You’ll see that on Tuesdays my inbox cleaning happens during office hours. There’s almost always a 30-minute period in there somewhere when I don’t have students. I also only dedicate certain moments of the week to grading.
Assistant professors have varying relationships to the service piece of their jobs. I not only chose to participate in several committees, I’m in a leadership role on one of those committees. I find service work very fulfilling, but it still needs to be contained. In a given week, I typically have two committee meetings and a chunk of time set aside to work on commitments associated with service. As a first-year assistant professor, much of my service work has helped me to learn who’s who on campus and get to know people outside of my department. Professional goals aside, it’s also a great way to get to know your colleagues better and I’ve even made a few friends thanks to involvement in service.
Events & Lectures
For a couple of reasons, it’s important to make time for events and lectures hosted by your institution. Your colleagues put time and energy into creating a stimulating environment and I attend a few each month to show solidarity in their efforts.

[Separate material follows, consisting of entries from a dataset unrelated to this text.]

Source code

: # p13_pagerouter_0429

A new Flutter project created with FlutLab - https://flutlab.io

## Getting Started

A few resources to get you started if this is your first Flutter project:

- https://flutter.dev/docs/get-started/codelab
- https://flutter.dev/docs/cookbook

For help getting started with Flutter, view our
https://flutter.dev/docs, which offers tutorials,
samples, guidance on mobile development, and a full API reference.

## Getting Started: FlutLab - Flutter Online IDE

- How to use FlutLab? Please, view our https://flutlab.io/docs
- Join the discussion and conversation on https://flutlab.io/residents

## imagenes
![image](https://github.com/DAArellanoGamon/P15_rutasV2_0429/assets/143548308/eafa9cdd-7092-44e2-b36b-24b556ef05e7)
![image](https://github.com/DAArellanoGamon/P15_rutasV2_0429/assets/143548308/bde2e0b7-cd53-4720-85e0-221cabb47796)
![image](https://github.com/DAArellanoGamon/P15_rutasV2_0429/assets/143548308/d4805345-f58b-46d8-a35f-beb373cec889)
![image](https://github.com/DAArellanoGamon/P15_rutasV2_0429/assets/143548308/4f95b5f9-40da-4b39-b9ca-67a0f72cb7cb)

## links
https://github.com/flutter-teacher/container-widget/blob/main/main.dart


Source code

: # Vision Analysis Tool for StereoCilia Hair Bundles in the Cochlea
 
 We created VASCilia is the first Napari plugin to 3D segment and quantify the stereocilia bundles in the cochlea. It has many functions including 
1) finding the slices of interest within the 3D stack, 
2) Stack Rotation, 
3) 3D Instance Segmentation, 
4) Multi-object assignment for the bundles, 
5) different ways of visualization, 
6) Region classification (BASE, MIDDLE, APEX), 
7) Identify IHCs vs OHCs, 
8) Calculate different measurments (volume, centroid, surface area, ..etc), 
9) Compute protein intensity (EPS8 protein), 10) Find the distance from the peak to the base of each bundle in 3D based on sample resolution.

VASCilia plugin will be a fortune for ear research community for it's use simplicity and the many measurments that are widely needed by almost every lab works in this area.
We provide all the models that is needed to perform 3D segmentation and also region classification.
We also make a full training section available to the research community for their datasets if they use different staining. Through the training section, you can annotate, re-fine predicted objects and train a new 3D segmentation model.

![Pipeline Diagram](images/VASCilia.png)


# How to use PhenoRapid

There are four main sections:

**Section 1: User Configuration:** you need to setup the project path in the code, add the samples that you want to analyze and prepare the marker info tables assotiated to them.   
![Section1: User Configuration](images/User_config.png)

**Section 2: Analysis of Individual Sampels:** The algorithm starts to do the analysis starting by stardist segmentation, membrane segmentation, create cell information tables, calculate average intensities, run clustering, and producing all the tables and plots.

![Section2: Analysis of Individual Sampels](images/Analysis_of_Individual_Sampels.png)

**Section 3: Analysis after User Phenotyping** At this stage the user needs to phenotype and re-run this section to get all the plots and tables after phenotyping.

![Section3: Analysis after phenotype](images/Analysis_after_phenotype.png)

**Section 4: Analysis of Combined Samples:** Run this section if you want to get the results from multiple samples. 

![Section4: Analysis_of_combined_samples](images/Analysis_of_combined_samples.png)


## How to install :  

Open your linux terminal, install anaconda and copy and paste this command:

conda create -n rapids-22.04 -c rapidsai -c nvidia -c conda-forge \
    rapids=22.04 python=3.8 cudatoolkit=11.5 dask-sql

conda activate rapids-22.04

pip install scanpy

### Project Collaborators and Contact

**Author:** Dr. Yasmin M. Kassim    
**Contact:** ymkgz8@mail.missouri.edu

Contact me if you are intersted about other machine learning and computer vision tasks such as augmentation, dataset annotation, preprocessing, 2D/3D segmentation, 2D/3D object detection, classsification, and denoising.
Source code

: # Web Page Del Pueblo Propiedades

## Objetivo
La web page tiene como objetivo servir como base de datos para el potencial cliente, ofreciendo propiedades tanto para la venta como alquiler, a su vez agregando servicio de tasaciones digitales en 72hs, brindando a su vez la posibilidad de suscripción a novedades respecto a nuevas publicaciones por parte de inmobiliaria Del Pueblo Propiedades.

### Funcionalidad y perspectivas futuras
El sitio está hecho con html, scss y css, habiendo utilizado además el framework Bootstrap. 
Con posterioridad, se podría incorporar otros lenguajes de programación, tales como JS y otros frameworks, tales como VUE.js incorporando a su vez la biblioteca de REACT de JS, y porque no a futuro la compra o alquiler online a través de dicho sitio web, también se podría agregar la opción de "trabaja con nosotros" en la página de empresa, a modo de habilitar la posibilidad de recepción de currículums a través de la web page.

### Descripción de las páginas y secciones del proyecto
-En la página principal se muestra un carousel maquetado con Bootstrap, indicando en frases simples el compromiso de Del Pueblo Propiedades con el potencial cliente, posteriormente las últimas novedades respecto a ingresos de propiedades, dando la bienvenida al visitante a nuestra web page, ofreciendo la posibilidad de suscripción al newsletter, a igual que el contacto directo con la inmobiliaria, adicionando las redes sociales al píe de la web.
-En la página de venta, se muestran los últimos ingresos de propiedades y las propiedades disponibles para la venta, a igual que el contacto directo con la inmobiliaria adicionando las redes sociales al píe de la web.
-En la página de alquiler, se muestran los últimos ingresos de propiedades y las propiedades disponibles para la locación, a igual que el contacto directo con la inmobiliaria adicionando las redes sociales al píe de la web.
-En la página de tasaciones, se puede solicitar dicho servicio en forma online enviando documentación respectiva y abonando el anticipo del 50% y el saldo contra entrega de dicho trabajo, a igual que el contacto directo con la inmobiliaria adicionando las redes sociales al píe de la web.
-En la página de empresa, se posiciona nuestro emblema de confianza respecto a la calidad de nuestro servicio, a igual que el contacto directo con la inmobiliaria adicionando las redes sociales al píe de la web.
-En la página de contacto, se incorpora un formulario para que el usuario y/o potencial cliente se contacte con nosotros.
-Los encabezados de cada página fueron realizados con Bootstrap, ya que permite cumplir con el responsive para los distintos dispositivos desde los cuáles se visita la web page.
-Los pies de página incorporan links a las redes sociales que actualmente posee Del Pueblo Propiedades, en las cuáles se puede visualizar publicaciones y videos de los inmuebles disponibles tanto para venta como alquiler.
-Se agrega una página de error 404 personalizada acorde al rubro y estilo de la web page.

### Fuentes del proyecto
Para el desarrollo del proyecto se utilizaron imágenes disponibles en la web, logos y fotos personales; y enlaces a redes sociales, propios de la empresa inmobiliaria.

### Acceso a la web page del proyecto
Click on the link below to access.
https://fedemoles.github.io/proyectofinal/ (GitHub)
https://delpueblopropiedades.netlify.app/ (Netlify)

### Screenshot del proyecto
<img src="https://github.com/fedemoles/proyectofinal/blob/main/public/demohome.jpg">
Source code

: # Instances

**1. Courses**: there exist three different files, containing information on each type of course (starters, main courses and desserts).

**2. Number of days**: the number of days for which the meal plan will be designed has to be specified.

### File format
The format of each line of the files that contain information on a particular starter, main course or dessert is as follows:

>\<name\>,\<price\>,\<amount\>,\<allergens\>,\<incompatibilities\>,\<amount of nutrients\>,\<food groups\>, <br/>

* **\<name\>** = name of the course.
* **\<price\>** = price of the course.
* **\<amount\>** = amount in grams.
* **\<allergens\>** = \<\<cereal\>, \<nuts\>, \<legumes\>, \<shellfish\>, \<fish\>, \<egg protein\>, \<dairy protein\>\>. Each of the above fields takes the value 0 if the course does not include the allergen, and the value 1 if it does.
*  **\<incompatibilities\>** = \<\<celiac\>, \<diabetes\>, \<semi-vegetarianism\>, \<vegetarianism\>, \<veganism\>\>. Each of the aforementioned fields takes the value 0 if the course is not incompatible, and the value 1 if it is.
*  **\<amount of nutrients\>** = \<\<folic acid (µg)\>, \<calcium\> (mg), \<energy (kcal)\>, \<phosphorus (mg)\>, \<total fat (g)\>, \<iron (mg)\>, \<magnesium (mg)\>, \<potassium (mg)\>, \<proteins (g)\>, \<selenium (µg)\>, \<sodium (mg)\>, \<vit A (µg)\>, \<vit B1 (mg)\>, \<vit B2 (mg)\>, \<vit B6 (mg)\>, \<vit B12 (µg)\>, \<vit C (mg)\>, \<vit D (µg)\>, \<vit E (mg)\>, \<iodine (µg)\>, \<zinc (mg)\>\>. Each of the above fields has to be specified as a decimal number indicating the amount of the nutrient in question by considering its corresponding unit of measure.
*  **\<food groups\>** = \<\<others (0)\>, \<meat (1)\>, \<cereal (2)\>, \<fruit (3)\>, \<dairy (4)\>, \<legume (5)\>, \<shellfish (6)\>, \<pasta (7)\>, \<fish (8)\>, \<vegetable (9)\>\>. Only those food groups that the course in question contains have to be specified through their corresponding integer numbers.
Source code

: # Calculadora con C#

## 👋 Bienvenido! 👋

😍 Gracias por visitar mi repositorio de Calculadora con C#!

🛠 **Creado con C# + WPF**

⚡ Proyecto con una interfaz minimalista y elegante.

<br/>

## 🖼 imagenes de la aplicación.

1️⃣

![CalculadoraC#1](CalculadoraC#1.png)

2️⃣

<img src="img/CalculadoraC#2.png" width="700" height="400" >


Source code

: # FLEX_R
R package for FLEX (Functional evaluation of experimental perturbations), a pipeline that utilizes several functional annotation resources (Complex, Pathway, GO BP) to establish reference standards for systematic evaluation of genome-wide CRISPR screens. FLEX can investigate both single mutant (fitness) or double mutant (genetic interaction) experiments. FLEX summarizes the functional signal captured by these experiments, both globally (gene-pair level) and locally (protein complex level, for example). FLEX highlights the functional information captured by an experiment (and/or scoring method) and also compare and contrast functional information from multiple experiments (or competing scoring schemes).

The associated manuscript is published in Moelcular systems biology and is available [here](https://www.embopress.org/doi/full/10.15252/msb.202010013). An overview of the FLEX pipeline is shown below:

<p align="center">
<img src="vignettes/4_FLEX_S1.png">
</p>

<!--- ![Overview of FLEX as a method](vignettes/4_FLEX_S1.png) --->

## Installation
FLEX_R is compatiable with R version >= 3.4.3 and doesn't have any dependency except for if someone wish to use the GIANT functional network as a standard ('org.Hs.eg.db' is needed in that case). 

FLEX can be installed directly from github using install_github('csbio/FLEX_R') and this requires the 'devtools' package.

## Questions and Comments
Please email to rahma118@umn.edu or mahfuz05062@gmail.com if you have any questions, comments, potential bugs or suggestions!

We get these digest emails each month/week with a list of all of the exciting activities on campus. I try to show up when possible, meet people, support my colleagues and, often, get some intellectual stimulation. This week, I have mixer event and a film screening I’d like to attend.
I was advised by a senior colleague of mine to have a category in my calendar for the sort of “soft labor” I do on campus. That might mean meeting with a student outside of office hours, writing a recommendation letter, or mentoring a graduate student. I code all of this labor in my calendar differently. While it may seem like overkill, it’s crucial to be able to make a case for everythingthat you do throughout the week, semester, or academic year. As faculty, we are evaluated on the basis of our work for the institution and everything we do counts.
I use my commute to and from campus to catch up on the phone with my friends and family or to listen to an interesting podcast. You’ll notice that my evenings are pretty free. Occasionally there are campus events that I attend, but I try to reserve that time for self-care, dinner with my partner, or a run with my dog. Usually by the end of the day on Friday I’m exhausted, so I need some time off on Saturday to sleep-in before I even look at the upcoming week.
If I leave you with anything, I want it to be this: stay organized. Maintaining a compartmentalized, organized week is extra labor. But it’s the labor of documenting your contributions to your profession. A year from now, there’s no way you’ll remember that you came into work early today to meet with a student outside of office hours, so it’s important that you track it now.
Ultimately, this kind of planning and tracking amounts to leaving a trail of breadcrumbs behind for yourself. One day, you’ll likely need to write a narrative about your time in your current job or provide some other “evidence” of your worthiness. These kinds of small investments will make the preparation of a large undertaking, like a tenure dossier, less overwhelming. I urge you keep track of your dedication to your job because you deserve to present that information to your supervisors (or tenure committee) when the time comes.